EXERCISE REQUIREMENTS. Go through the data and tally the lines that include "bytes". The reply is that number alone.

SUPPLIED DATA.
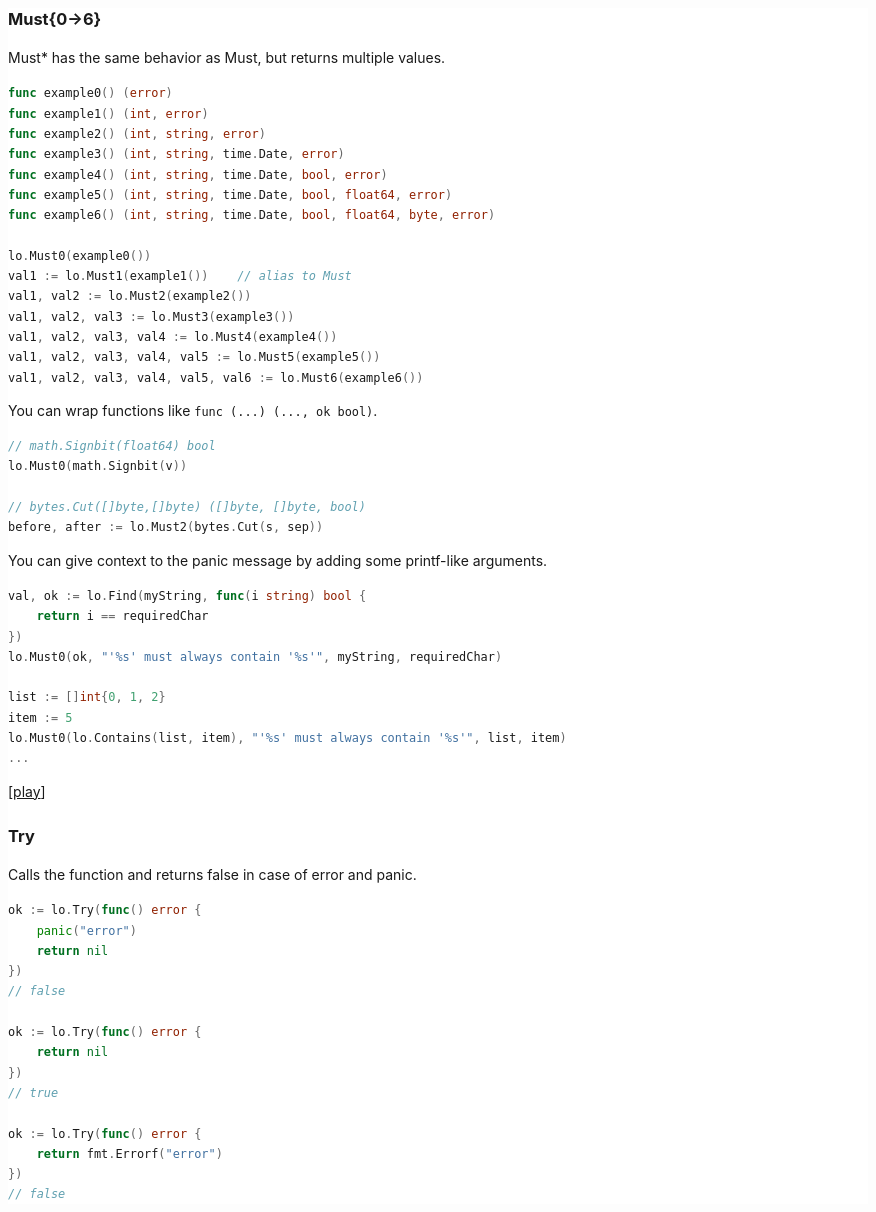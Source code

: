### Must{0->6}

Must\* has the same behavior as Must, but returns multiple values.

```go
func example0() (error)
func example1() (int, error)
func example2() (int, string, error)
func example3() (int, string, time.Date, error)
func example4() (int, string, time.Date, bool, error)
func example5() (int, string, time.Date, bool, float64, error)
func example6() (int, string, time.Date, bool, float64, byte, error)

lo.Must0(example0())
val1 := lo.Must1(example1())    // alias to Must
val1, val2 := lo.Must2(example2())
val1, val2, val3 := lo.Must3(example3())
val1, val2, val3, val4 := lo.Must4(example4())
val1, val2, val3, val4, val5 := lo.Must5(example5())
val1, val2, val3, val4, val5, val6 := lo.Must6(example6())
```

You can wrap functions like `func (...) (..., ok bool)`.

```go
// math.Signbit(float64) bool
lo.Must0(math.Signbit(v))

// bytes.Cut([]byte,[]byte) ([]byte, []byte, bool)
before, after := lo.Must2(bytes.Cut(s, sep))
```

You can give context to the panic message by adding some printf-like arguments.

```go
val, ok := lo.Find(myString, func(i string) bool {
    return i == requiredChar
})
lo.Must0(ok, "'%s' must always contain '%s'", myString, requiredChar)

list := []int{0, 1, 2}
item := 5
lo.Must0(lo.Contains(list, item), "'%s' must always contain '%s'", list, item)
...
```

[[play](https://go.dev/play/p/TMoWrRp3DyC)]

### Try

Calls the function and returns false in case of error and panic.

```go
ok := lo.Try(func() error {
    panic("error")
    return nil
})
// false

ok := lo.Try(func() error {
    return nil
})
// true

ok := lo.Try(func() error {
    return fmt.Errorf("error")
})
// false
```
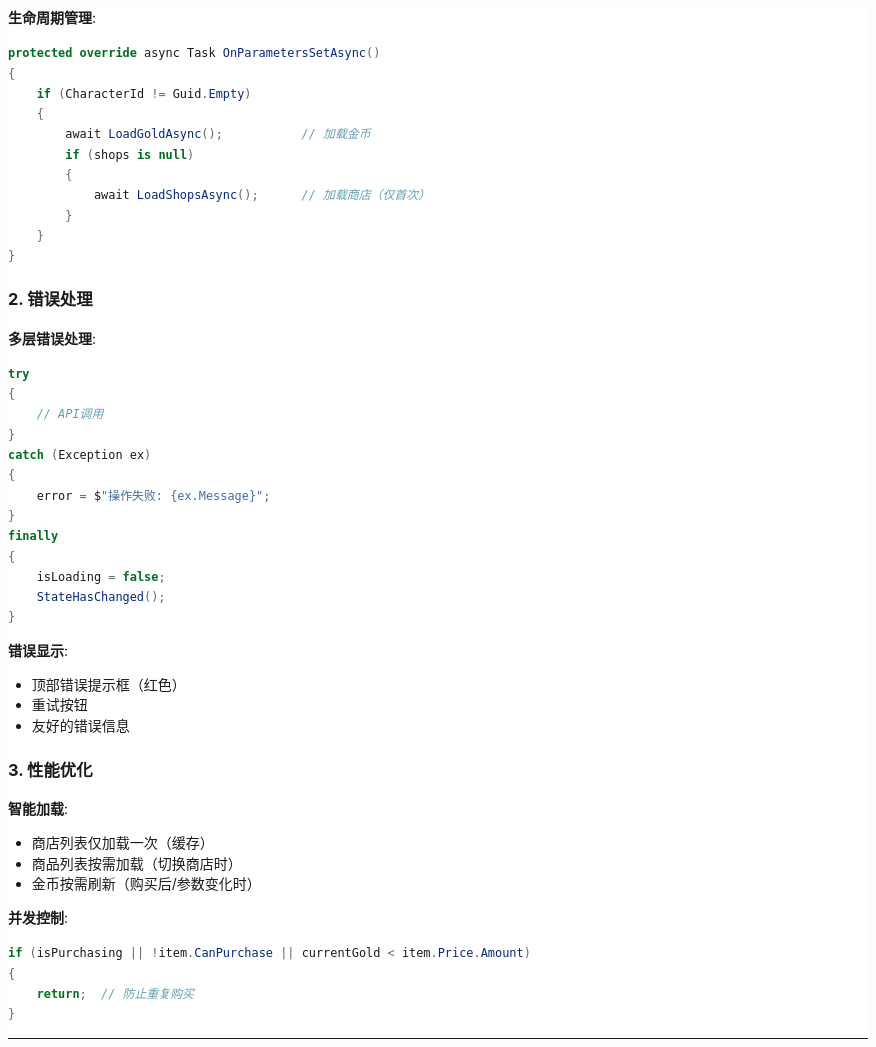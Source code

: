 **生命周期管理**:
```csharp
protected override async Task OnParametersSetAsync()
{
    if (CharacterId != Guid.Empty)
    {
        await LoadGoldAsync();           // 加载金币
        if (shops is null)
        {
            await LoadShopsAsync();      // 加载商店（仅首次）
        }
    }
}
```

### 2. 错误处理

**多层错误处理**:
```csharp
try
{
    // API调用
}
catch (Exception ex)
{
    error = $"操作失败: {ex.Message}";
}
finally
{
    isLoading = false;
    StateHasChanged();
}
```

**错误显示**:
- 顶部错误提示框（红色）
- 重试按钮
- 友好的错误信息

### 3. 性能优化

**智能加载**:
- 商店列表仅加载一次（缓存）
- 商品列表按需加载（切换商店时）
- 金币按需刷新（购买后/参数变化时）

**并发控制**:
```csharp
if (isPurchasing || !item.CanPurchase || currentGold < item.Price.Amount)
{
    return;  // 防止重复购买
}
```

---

ANSWER SPACE. 2